Também entram no escopo servidores usados pelo ator para hospedar variações de DOGLEASH e, em pelo menos um caso, JARLEASH para administração. Organizações em Taiwan e entidades de infraestrutura crítica já associadas a operações de UAT-5918 merecem priorização adicional na correlação de telemetria, sem extrapolar atribuição além do que o contexto sustenta. Qualquer rede que dependa de CPE de borda, Wi-Fi empresarial ou roteadores com serviços de nuvem como AiCloud precisa tratar esses ativos como candidatos a adoção em malhas ORB.
- Roteadores Ruckus sem correção para
CVE-2020-22653,CVE-2020-22658eCVE-2023-25717 - Roteadores ASUS AiCloud vulneráveis a
CVE-2025-2492 - Dispositivos Linux/MIPS embarcados aptos a receber DOGLEASH, LONGLEASH ou LEASHTEST
- Servidores de suporte do ator com variações de DOGLEASH e administração via JARLEASH
- Possível reuso da ORB LapDogs por atores secundários, como UAT-5918
A caça deve cruzar inventário de firmware e exposição de gestão remota com telemetria de processo, rede e autenticidade de binários em dispositivos de borda.
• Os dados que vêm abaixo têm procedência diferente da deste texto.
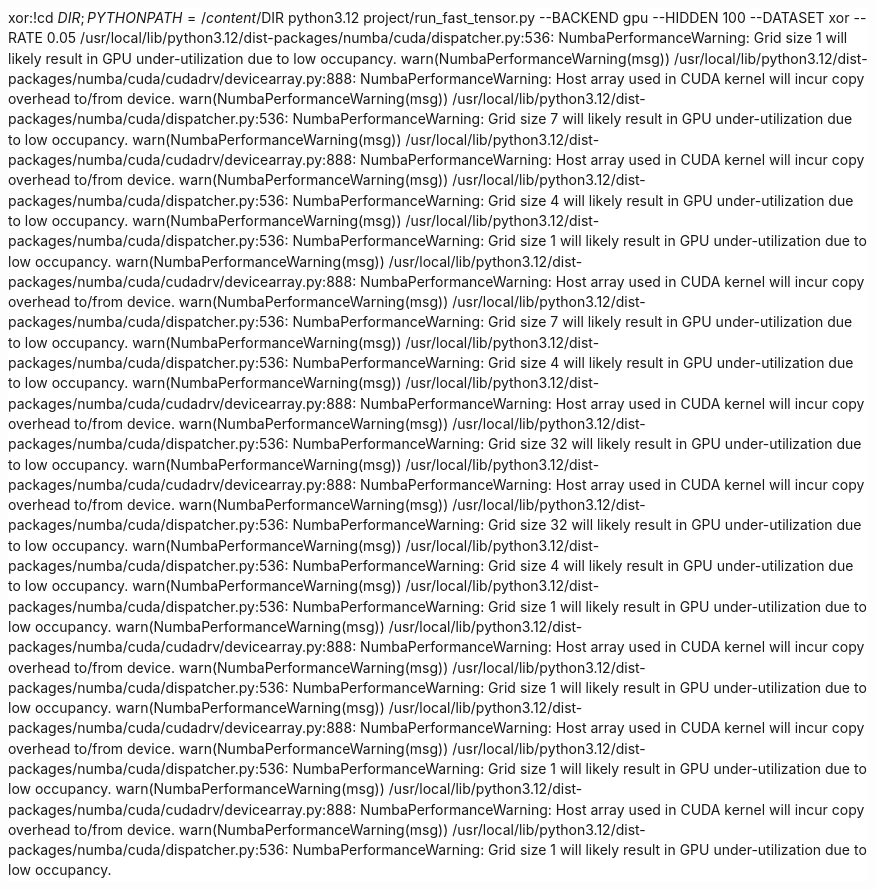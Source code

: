 xor:!cd $DIR; PYTHONPATH=/content/$DIR python3.12 project/run_fast_tensor.py --BACKEND gpu --HIDDEN 100 --DATASET xor --RATE 0.05
/usr/local/lib/python3.12/dist-packages/numba/cuda/dispatcher.py:536: NumbaPerformanceWarning: Grid size 1 will likely result in GPU under-utilization due to low occupancy.
  warn(NumbaPerformanceWarning(msg))
/usr/local/lib/python3.12/dist-packages/numba/cuda/cudadrv/devicearray.py:888: NumbaPerformanceWarning: Host array used in CUDA kernel will incur copy overhead to/from device.
  warn(NumbaPerformanceWarning(msg))
/usr/local/lib/python3.12/dist-packages/numba/cuda/dispatcher.py:536: NumbaPerformanceWarning: Grid size 7 will likely result in GPU under-utilization due to low occupancy.
  warn(NumbaPerformanceWarning(msg))
/usr/local/lib/python3.12/dist-packages/numba/cuda/cudadrv/devicearray.py:888: NumbaPerformanceWarning: Host array used in CUDA kernel will incur copy overhead to/from device.
  warn(NumbaPerformanceWarning(msg))
/usr/local/lib/python3.12/dist-packages/numba/cuda/dispatcher.py:536: NumbaPerformanceWarning: Grid size 4 will likely result in GPU under-utilization due to low occupancy.
  warn(NumbaPerformanceWarning(msg))
/usr/local/lib/python3.12/dist-packages/numba/cuda/dispatcher.py:536: NumbaPerformanceWarning: Grid size 1 will likely result in GPU under-utilization due to low occupancy.
  warn(NumbaPerformanceWarning(msg))
/usr/local/lib/python3.12/dist-packages/numba/cuda/cudadrv/devicearray.py:888: NumbaPerformanceWarning: Host array used in CUDA kernel will incur copy overhead to/from device.
  warn(NumbaPerformanceWarning(msg))
/usr/local/lib/python3.12/dist-packages/numba/cuda/dispatcher.py:536: NumbaPerformanceWarning: Grid size 7 will likely result in GPU under-utilization due to low occupancy.
  warn(NumbaPerformanceWarning(msg))
/usr/local/lib/python3.12/dist-packages/numba/cuda/dispatcher.py:536: NumbaPerformanceWarning: Grid size 4 will likely result in GPU under-utilization due to low occupancy.
  warn(NumbaPerformanceWarning(msg))
/usr/local/lib/python3.12/dist-packages/numba/cuda/cudadrv/devicearray.py:888: NumbaPerformanceWarning: Host array used in CUDA kernel will incur copy overhead to/from device.
  warn(NumbaPerformanceWarning(msg))
/usr/local/lib/python3.12/dist-packages/numba/cuda/dispatcher.py:536: NumbaPerformanceWarning: Grid size 32 will likely result in GPU under-utilization due to low occupancy.
  warn(NumbaPerformanceWarning(msg))
/usr/local/lib/python3.12/dist-packages/numba/cuda/cudadrv/devicearray.py:888: NumbaPerformanceWarning: Host array used in CUDA kernel will incur copy overhead to/from device.
  warn(NumbaPerformanceWarning(msg))
/usr/local/lib/python3.12/dist-packages/numba/cuda/dispatcher.py:536: NumbaPerformanceWarning: Grid size 32 will likely result in GPU under-utilization due to low occupancy.
  warn(NumbaPerformanceWarning(msg))
/usr/local/lib/python3.12/dist-packages/numba/cuda/dispatcher.py:536: NumbaPerformanceWarning: Grid size 4 will likely result in GPU under-utilization due to low occupancy.
  warn(NumbaPerformanceWarning(msg))
/usr/local/lib/python3.12/dist-packages/numba/cuda/dispatcher.py:536: NumbaPerformanceWarning: Grid size 1 will likely result in GPU under-utilization due to low occupancy.
  warn(NumbaPerformanceWarning(msg))
/usr/local/lib/python3.12/dist-packages/numba/cuda/cudadrv/devicearray.py:888: NumbaPerformanceWarning: Host array used in CUDA kernel will incur copy overhead to/from device.
  warn(NumbaPerformanceWarning(msg))
/usr/local/lib/python3.12/dist-packages/numba/cuda/dispatcher.py:536: NumbaPerformanceWarning: Grid size 1 will likely result in GPU under-utilization due to low occupancy.
  warn(NumbaPerformanceWarning(msg))
/usr/local/lib/python3.12/dist-packages/numba/cuda/cudadrv/devicearray.py:888: NumbaPerformanceWarning: Host array used in CUDA kernel will incur copy overhead to/from device.
  warn(NumbaPerformanceWarning(msg))
/usr/local/lib/python3.12/dist-packages/numba/cuda/dispatcher.py:536: NumbaPerformanceWarning: Grid size 1 will likely result in GPU under-utilization due to low occupancy.
  warn(NumbaPerformanceWarning(msg))
/usr/local/lib/python3.12/dist-packages/numba/cuda/cudadrv/devicearray.py:888: NumbaPerformanceWarning: Host array used in CUDA kernel will incur copy overhead to/from device.
  warn(NumbaPerformanceWarning(msg))
/usr/local/lib/python3.12/dist-packages/numba/cuda/dispatcher.py:536: NumbaPerformanceWarning: Grid size 1 will likely result in GPU under-utilization due to low occupancy.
Em roteadores e appliances Linux, procurar processos ou pacotes inesperados com perfil de servidor web embutido, backdoor passivo, ou componentes que abram canais de proxy por HTTP, DNS, SOCKS, TCP, ICMP ou UDP. Em MIPS, prestar atenção a ELFs de ensaio que criam threads, processos filhos ou timers assíncronos sem justificativa operacional.
No perímetro e no DNS interno, correlacionar destino de pontos de saída de CPE comprometidos com nós que podem atuar como C2 intermediário. A presença de administração por canais FTP, SFTP ou Netcat em servidores de bastion não autorizados, especialmente associados a pacotes Java JAR em conteúdo atípico, deve gerar alerta. Evite publicar ou reutilizar IoCs ativos; priorize classes de indicador e usuários legítimos de retransmissão anômala.
Em SOCs que observam Taiwan ou setores de infraestrutura crítica, correlacionar Alertas de ATH/UAT associados a UAT-5918 com evidências de nós ORB, sem forçar atribuição única. A telemetria útil inclui autenticidade de imagem de firmware, hashes de binários não oficiais, sockets escutando protocolos incomuns em CPE, e remoção abrupta de artefatos após tentativa de análise — comportamento compatível com a rotina de limpeza do executor quando detecta adulteração.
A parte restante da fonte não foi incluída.